This project performs semantic analysis on hotel reviews scraped from TripAdvisor to classify them as positive, negative or neutral. Both traditional machine learning and deep learning approaches are implemented for comparison.
The dataset contains over 20,000 real TripAdvisor reviews for hotels with the following attributes:
- Review Text - The actual review content
- Rating - Score from 1 to 5 given by the reviewer
The CSV dataset is loaded into a pandas dataframe for ease of manipulation and analysis using vectorized operations. This also allows seamless data visualization through matplotlib and seaborn.
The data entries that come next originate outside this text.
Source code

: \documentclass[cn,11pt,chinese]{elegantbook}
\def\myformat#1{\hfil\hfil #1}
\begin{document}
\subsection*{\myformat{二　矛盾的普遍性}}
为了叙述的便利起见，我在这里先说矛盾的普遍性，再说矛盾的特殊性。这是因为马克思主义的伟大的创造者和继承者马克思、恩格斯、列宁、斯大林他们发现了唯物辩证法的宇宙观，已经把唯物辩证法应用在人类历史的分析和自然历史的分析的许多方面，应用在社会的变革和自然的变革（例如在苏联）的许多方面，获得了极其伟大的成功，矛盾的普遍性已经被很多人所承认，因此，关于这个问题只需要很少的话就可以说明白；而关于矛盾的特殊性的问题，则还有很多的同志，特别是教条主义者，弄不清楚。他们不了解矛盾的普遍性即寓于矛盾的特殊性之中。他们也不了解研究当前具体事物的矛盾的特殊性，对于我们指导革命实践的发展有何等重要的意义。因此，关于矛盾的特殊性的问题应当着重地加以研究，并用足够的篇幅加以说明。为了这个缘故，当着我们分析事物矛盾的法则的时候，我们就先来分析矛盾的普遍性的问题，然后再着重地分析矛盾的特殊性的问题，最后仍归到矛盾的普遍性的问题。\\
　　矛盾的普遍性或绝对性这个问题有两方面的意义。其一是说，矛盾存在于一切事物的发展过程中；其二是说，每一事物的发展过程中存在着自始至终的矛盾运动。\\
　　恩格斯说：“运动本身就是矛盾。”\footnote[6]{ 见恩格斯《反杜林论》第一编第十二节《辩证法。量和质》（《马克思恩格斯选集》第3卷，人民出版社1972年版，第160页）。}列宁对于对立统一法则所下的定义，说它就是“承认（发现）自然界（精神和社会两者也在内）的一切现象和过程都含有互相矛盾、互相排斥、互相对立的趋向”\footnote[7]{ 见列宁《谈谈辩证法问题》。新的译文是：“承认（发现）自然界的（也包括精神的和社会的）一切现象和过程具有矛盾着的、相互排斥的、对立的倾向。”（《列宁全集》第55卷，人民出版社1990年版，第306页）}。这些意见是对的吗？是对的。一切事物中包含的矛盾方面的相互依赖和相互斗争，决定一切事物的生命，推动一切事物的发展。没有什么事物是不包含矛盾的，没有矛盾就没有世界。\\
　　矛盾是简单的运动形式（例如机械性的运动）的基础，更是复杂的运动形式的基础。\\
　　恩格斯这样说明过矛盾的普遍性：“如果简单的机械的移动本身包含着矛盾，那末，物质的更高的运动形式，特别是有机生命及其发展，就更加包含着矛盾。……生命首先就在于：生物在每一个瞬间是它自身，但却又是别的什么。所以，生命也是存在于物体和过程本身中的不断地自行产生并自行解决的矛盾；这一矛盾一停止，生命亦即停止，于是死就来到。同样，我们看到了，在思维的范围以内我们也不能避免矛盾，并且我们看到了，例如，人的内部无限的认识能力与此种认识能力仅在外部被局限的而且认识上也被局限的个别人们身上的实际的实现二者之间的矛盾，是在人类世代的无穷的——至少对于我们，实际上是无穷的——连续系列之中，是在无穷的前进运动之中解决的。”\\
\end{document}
For bigger datasets, leveraging numpy arrays or SQL databases would be more efficient.
Statistical analysis on the raw data reveals insights like:
- Rating distribution is skewed towards positive reviews
- Higher rated hotels have longer review lengths on average
- Word frequency analysis finds phrases associated with sentiment
Such findings guide the data preprocessing and modeling steps.
The major data cleaning and transformation tasks applied are:
Text Normalization - Lowercasing, punctuation removal, stopwords filtering
Lemmatization - Word conversion to base dictionary form
Rating Simplification - Binning ratings to 3 categories
This retains the core semantic content while easing modeling.
A TfidfVectorizer converts the preprocessed text into TF-IDF vectors retaining key phrases and their significance. Multiple classification models are trained on this vectorized data:
- Logistic Regression
- Random Forest
- SVM
- Naive Bayes
- KNN
Logistic regression emerged most accurate through 10-fold stratified cross-validation. The model is further tuned through an exhaustive grid search over hyperparameters like regularization strength and solver algorithms.
The neural network architecture consists of:
- Embedding Layer - Learns latent vector representations for words
- LSTM Layer - Captures semantic context and long-range dependencies
- Dense Layers - Perform high-level reasoning and classification
The model is trained for 5 epochs with Adam optimization and categorical cross-entropy loss. Validation accuracy reaches 85% reflecting robust learned embeddings.
Both models are able to effectively classify complex reviews conveying subtle sentiment based on the demonstration. Their probabilistic confidence scores also provide a calibrated measure of certainty.